Amending is a collaboration between Airyka Rockefeller & Taylor Pollack; the second collection took place inside The Petaler in San Francisco in April 2017.
Amending No. 2 transforms a flower studio fragrant from it's history of housing plant materials. Transformed from an active workspace into an ephemeral shop, Amending gathers a curated group of timeless women's garments, Japanese suminagashi marble paper by Ruth Bosco, wearable, woven beadwork by _Feeler_, lasting kitchen-goods by ceramicist Zoe Dering, and LaFortuna's line of bags inspired by the old-school paper grocery versions.
Part boutique, part workshop, part community/conversation-zone, Pollack & Rockefeller explore the space between decorative and high arts while engaging with and highlighting five Bay Area women makers.
Opening Reception: April 21st 4-7 pm
Pop-Up Shop Hours:
April 21st Friday: 4-7 pm
April 22nd Saturday: 12-6 pm
April 23rd Sunday 12-6 pm
We consider the garments we wear and the vessels we use daily to be living-arts, and as such, key aspects of our lives. We believe that what we bring into our homes and wear on our bodies should be playful and sane, as functional as they are pleasing.
With this in mind, we’ve collected a group of women’s garments and domestically oriented objects inspired by the lineage of clothing-swaps and by the principle of parting ways with belongings as others materialize. Like a quintessential garment/notebook/letter exchange that is mailed between two friends over many years, we are drawn to objects with shared history, objects which compel a second/third/tenth life, and which have had, and will have, many owners over time. We believe in improving a well-designed, well-worn piece of clothing/furnishing rather than discarding it.
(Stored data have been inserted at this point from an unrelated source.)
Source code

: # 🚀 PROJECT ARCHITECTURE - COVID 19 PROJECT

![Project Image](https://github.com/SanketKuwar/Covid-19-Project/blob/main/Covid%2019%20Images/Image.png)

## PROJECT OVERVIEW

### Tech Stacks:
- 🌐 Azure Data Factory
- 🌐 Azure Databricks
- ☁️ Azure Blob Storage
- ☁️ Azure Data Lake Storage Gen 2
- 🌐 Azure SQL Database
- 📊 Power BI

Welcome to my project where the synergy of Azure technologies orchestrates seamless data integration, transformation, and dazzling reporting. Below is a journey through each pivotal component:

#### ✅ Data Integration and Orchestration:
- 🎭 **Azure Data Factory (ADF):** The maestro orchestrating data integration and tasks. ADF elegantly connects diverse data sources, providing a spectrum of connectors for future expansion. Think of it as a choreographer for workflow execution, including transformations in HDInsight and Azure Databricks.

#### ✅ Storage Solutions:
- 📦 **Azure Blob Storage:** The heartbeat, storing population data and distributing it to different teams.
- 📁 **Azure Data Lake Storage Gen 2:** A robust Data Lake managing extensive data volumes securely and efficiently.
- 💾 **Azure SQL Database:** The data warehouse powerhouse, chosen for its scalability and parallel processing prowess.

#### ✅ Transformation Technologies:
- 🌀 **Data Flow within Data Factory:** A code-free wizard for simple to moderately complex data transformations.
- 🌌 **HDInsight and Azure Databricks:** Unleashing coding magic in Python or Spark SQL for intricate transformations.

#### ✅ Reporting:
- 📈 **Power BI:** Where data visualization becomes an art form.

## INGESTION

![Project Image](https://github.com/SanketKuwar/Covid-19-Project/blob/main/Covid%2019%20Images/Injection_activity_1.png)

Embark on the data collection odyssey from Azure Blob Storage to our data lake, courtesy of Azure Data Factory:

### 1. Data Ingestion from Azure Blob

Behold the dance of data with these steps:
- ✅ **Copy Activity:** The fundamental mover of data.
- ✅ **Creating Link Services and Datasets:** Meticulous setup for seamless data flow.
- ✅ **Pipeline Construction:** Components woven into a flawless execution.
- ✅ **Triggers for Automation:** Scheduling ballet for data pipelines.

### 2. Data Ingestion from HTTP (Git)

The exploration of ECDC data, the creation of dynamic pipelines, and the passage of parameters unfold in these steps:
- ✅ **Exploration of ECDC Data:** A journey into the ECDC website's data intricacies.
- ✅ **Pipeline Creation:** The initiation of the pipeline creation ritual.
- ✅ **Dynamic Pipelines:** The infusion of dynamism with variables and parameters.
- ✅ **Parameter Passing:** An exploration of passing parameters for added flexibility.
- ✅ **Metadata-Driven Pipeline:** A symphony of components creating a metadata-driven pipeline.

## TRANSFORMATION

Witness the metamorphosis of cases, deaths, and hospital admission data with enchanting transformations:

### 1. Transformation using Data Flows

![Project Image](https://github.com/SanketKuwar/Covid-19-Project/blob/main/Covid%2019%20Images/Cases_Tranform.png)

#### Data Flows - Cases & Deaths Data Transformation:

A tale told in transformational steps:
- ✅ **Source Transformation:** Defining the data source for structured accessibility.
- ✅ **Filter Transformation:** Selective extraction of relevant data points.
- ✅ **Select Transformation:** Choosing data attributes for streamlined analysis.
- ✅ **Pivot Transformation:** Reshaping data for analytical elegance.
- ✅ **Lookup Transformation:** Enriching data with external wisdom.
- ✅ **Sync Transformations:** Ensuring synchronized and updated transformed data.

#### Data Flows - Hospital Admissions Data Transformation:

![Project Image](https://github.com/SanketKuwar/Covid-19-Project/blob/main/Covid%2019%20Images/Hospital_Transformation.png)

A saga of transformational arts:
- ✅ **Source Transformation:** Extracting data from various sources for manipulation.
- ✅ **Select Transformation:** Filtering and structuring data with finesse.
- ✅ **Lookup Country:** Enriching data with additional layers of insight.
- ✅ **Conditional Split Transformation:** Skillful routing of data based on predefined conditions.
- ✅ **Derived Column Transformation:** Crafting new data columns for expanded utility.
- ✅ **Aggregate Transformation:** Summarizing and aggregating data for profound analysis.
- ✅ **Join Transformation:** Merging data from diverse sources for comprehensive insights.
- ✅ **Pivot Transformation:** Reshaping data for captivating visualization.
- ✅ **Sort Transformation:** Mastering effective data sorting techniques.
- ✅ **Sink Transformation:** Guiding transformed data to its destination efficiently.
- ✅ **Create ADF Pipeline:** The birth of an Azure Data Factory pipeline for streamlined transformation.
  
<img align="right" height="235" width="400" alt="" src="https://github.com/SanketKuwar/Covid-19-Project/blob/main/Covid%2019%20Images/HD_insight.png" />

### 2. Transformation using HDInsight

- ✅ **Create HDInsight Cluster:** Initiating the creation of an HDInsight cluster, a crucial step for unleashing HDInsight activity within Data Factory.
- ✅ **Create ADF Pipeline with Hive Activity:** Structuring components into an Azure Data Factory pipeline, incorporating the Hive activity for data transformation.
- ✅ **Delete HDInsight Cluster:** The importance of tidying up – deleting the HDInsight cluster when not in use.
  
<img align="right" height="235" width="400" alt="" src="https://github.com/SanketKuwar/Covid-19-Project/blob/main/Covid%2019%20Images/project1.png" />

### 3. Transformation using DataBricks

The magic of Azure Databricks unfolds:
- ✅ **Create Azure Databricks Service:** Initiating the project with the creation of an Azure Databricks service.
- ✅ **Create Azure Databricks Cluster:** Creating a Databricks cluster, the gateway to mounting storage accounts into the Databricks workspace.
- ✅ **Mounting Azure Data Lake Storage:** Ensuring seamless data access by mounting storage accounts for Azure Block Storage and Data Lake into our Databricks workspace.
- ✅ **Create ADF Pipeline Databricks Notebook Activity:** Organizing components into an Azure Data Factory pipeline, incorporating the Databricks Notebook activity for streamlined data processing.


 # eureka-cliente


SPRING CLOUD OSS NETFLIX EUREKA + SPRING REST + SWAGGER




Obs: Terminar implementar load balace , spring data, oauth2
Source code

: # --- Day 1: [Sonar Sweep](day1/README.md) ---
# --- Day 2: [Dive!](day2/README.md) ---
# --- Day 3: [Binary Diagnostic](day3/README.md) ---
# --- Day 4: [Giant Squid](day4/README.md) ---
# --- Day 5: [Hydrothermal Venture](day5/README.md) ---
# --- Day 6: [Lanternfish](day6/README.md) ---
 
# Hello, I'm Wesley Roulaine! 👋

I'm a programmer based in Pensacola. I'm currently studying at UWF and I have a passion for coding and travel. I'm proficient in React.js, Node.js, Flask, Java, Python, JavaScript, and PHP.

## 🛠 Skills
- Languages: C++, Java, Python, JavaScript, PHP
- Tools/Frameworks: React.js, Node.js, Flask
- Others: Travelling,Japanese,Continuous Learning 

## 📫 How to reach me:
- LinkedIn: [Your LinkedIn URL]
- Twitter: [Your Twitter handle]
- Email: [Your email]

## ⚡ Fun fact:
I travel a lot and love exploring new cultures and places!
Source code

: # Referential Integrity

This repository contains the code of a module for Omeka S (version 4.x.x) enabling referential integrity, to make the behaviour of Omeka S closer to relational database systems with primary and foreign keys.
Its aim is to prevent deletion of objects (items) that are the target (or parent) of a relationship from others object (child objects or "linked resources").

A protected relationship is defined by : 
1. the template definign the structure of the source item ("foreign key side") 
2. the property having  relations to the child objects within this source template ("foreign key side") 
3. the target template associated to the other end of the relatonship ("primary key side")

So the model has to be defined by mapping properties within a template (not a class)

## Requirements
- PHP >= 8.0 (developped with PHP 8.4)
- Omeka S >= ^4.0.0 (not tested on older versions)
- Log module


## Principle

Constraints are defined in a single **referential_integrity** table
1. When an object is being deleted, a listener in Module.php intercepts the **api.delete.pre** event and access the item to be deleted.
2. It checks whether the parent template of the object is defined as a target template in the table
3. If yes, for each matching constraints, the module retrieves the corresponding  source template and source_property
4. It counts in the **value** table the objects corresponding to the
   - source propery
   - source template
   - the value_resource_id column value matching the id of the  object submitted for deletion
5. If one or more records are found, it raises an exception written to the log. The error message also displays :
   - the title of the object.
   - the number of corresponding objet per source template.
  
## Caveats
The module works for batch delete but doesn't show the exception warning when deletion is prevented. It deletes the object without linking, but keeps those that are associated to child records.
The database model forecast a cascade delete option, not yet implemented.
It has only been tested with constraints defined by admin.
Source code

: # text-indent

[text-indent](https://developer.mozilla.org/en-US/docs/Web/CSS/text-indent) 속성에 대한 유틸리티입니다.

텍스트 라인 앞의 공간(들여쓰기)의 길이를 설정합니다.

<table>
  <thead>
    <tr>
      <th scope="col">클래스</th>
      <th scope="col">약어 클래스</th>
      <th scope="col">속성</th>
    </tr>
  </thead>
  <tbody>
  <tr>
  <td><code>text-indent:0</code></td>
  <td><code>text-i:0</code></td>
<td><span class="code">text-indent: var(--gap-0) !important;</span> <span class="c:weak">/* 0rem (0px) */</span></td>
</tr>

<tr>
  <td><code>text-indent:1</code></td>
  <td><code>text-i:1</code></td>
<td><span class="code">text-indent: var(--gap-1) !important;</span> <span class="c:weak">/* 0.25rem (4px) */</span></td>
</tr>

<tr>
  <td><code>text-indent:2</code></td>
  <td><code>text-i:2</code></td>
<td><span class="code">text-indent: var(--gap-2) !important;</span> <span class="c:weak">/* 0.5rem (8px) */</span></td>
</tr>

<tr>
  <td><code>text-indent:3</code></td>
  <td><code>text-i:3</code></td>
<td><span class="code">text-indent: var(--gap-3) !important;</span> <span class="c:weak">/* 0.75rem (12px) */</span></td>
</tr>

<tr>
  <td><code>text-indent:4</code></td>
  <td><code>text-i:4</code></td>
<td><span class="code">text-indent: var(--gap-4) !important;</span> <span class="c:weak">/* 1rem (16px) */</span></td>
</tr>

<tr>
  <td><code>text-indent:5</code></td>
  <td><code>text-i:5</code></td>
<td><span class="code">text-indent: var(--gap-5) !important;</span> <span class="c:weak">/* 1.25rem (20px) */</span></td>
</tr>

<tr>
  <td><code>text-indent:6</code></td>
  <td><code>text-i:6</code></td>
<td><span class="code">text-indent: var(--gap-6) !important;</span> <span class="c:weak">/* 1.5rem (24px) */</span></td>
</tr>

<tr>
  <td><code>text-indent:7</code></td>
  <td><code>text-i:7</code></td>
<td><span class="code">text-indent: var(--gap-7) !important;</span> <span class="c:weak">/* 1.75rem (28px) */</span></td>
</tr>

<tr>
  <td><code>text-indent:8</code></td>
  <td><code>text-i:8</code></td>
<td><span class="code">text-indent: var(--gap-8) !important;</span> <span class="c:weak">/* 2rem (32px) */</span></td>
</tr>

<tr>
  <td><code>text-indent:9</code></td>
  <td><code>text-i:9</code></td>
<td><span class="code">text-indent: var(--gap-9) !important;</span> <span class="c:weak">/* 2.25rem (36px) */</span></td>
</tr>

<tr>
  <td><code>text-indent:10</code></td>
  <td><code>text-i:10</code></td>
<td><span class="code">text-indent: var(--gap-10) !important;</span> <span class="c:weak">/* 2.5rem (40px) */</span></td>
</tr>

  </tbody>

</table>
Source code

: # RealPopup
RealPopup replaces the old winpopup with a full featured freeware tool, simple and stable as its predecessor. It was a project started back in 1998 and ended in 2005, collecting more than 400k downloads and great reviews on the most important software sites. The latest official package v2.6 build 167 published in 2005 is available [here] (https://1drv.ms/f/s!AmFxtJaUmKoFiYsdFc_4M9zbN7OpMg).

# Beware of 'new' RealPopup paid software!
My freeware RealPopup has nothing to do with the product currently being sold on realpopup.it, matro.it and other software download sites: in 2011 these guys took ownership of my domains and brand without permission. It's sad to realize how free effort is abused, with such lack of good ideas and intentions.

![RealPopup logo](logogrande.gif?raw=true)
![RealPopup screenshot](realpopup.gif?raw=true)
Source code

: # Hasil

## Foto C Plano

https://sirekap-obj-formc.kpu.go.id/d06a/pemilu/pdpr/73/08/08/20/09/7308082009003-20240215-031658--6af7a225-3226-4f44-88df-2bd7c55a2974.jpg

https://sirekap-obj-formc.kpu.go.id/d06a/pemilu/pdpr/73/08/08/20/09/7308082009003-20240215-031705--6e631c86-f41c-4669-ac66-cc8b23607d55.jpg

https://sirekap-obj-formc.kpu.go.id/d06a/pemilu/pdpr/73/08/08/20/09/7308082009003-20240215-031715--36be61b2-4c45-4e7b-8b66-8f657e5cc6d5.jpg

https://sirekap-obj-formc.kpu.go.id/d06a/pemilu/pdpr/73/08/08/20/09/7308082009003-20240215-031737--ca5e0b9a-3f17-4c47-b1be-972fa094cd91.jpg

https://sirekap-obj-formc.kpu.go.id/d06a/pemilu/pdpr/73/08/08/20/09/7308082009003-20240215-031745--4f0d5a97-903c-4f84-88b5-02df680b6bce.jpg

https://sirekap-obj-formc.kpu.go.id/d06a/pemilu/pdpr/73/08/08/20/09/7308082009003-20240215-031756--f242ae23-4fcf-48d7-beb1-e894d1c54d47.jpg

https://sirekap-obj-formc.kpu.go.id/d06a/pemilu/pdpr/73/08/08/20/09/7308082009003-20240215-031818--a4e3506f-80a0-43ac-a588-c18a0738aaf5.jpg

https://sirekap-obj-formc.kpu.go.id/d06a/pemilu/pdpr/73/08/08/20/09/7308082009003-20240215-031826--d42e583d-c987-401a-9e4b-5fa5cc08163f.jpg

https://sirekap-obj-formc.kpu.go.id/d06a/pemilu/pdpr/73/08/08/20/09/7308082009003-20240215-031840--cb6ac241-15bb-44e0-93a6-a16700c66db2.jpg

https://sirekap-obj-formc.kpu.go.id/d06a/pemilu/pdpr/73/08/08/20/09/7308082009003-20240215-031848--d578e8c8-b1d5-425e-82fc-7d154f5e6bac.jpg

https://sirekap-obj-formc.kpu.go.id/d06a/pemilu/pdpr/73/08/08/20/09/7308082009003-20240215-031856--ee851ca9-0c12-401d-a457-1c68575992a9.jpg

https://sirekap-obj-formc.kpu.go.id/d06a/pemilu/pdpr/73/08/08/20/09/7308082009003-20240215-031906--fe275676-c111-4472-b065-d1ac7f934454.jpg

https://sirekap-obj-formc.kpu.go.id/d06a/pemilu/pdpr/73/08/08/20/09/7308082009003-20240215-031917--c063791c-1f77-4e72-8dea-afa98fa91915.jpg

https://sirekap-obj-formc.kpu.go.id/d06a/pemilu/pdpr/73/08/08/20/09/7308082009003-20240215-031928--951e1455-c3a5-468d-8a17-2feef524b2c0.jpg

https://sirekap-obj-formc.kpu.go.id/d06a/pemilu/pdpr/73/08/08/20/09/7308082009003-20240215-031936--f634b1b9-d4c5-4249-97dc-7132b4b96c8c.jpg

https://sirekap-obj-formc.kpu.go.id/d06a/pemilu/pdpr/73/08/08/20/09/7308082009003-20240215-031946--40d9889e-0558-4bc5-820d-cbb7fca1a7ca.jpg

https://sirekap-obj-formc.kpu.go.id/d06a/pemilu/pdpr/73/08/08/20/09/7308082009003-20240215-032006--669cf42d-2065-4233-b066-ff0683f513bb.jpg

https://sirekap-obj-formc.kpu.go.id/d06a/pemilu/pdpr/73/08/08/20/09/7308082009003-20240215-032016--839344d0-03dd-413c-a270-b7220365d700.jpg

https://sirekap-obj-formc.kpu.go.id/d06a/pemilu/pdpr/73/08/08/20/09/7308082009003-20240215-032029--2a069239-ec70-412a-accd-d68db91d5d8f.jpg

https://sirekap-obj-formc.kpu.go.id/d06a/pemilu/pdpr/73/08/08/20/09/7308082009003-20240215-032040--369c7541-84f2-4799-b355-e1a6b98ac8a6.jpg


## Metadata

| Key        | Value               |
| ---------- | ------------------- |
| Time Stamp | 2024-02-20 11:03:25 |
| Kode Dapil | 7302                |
We’ve made alterations to some of our collection: a raw cut here, new seam there, a change of button, or long dip in a dye bath; essentially these alterations are minimal, a mending of sorts.
We ask ourselves why we feel a powerful need to constantly bring things home alongside a parallel longing to let go of our varied possessions. Even as we simultaneously admire the tenants of minimalism, we sway again and again into ‘maximalism.’ Our response to this discrepancy in ourselves is to start a practice of collecting wherein our items are gathered only to pass along. We invite visitors to dismantle our collection and build their own.